**Task requirements**
Every line holding "console" should be copied from the records below.

*** Supplied information ***

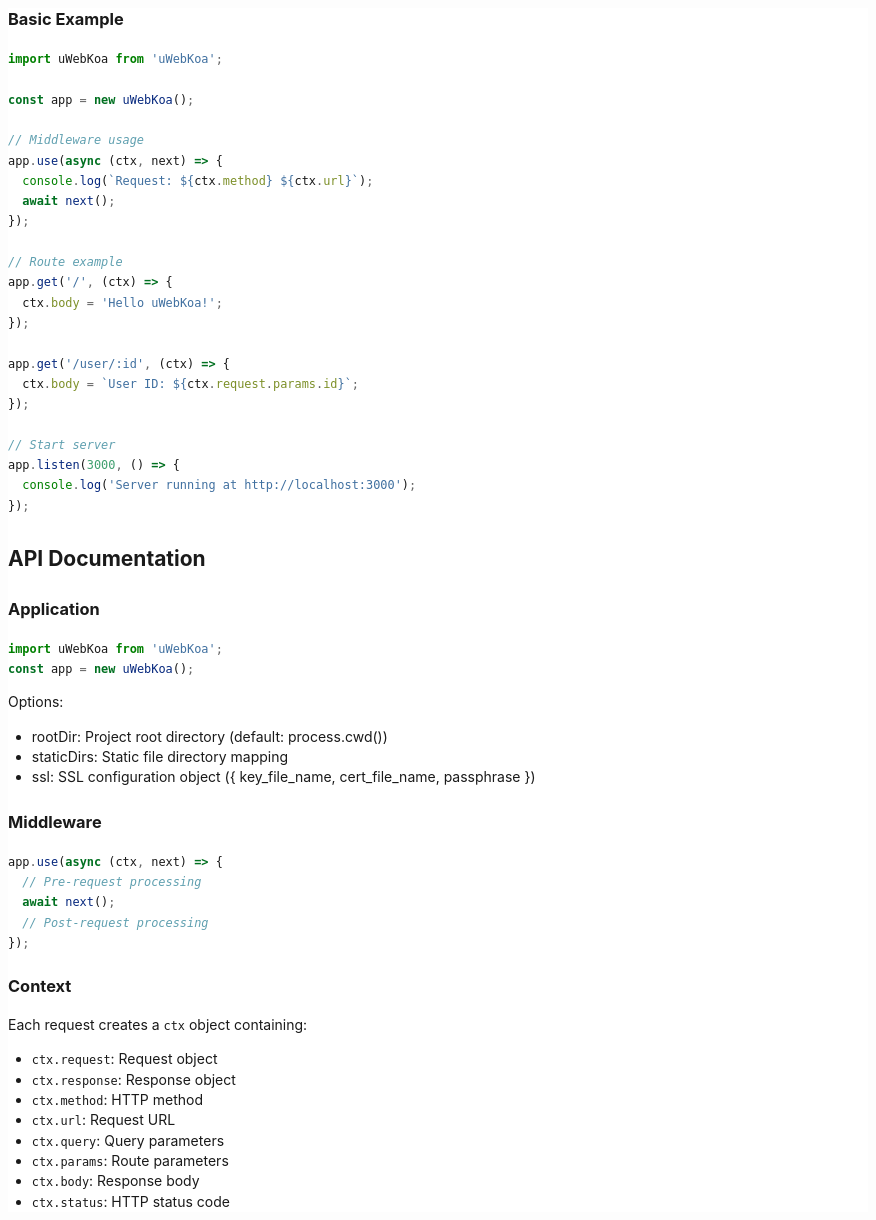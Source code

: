 ### Basic Example
```javascript
import uWebKoa from 'uWebKoa';

const app = new uWebKoa();

// Middleware usage
app.use(async (ctx, next) => {
  console.log(`Request: ${ctx.method} ${ctx.url}`);
  await next();
});

// Route example
app.get('/', (ctx) => {
  ctx.body = 'Hello uWebKoa!';
});

app.get('/user/:id', (ctx) => {
  ctx.body = `User ID: ${ctx.request.params.id}`;
});

// Start server
app.listen(3000, () => {
  console.log('Server running at http://localhost:3000');
});
```

## API Documentation
### Application

```javascript
import uWebKoa from 'uWebKoa';
const app = new uWebKoa();
```
Options:
- rootDir: Project root directory (default: process.cwd())
- staticDirs: Static file directory mapping
- ssl: SSL configuration object ({ key_file_name, cert_file_name, passphrase })

### Middleware

```javascript
app.use(async (ctx, next) => {
  // Pre-request processing
  await next();
  // Post-request processing
});
```

### Context
Each request creates a `ctx` object containing:
- `ctx.request`: Request object
- `ctx.response`: Response object
- `ctx.method`: HTTP method
- `ctx.url`: Request URL
- `ctx.query`: Query parameters
- `ctx.params`: Route parameters
- `ctx.body`: Response body
- `ctx.status`: HTTP status code

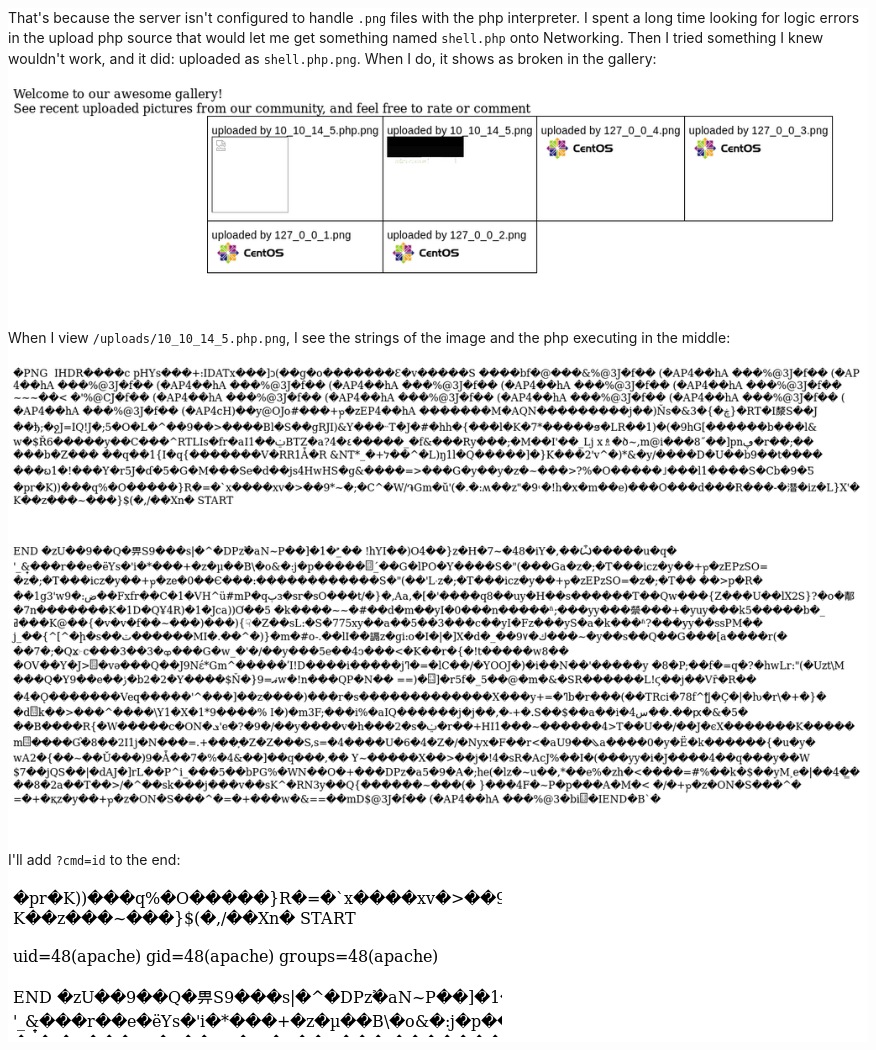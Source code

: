 That's because the server isn't configured to handle `.png` files with
the php interpreter. I spent a long time looking for logic errors in the
upload php source that would let me get something named `shell.php` onto
Networking. Then I tried something I knew wouldn't work, and it did:
uploaded as `shell.php.png`. When I do, it shows as broken in the
gallery:

![](/img/1566725986450.png)

When I view `/uploads/10_10_14_5.php.png`, I see the strings of the
image and the php executing in the middle:

![](/img/1566726099763.png)

I'll add `?cmd=id` to the end:

![](/img/1566726130362.png)
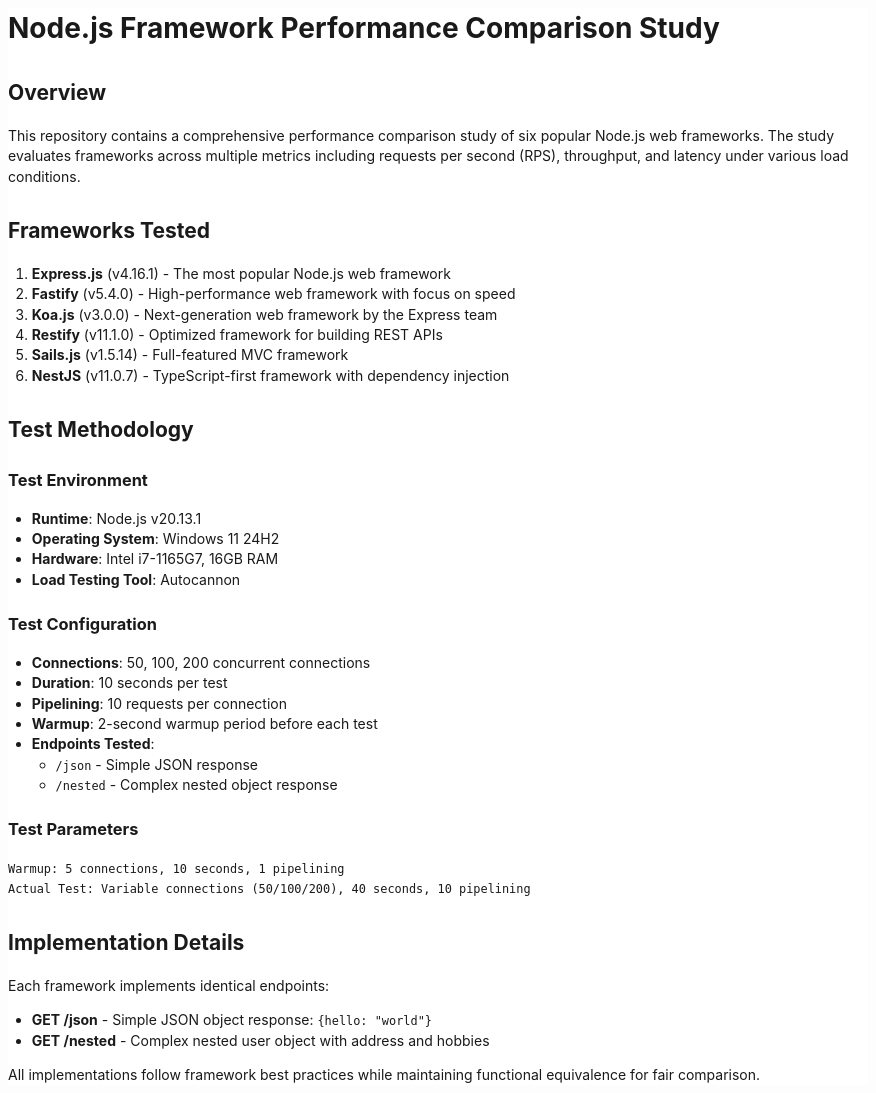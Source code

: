 # Node.js Framework Performance Comparison Study

## Overview

This repository contains a comprehensive performance comparison study of six popular Node.js web frameworks. The study evaluates frameworks across multiple metrics including requests per second (RPS), throughput, and latency under various load conditions.

## Frameworks Tested

1. **Express.js** (v4.16.1) - The most popular Node.js web framework
2. **Fastify** (v5.4.0) - High-performance web framework with focus on speed
3. **Koa.js** (v3.0.0) - Next-generation web framework by the Express team
4. **Restify** (v11.1.0) - Optimized framework for building REST APIs
5. **Sails.js** (v1.5.14) - Full-featured MVC framework
6. **NestJS** (v11.0.7) - TypeScript-first framework with dependency injection

## Test Methodology

### Test Environment
- **Runtime**: Node.js v20.13.1
- **Operating System**: Windows 11 24H2
- **Hardware**: Intel i7-1165G7, 16GB RAM
- **Load Testing Tool**: Autocannon

### Test Configuration
- **Connections**: 50, 100, 200 concurrent connections
- **Duration**: 10 seconds per test
- **Pipelining**: 10 requests per connection
- **Warmup**: 2-second warmup period before each test
- **Endpoints Tested**:
  - `/json` - Simple JSON response
  - `/nested` - Complex nested object response

### Test Parameters
```
Warmup: 5 connections, 10 seconds, 1 pipelining
Actual Test: Variable connections (50/100/200), 40 seconds, 10 pipelining
```

## Implementation Details

Each framework implements identical endpoints:

- **GET /json** - Simple JSON object response: `{hello: "world"}`
- **GET /nested** - Complex nested user object with address and hobbies

All implementations follow framework best practices while maintaining functional equivalence for fair comparison.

*** End of Supplied information ***

**Answer area**
  console.log(`Request: ${ctx.method} ${ctx.url}`);
  console.log('Server running at http://localhost:3000');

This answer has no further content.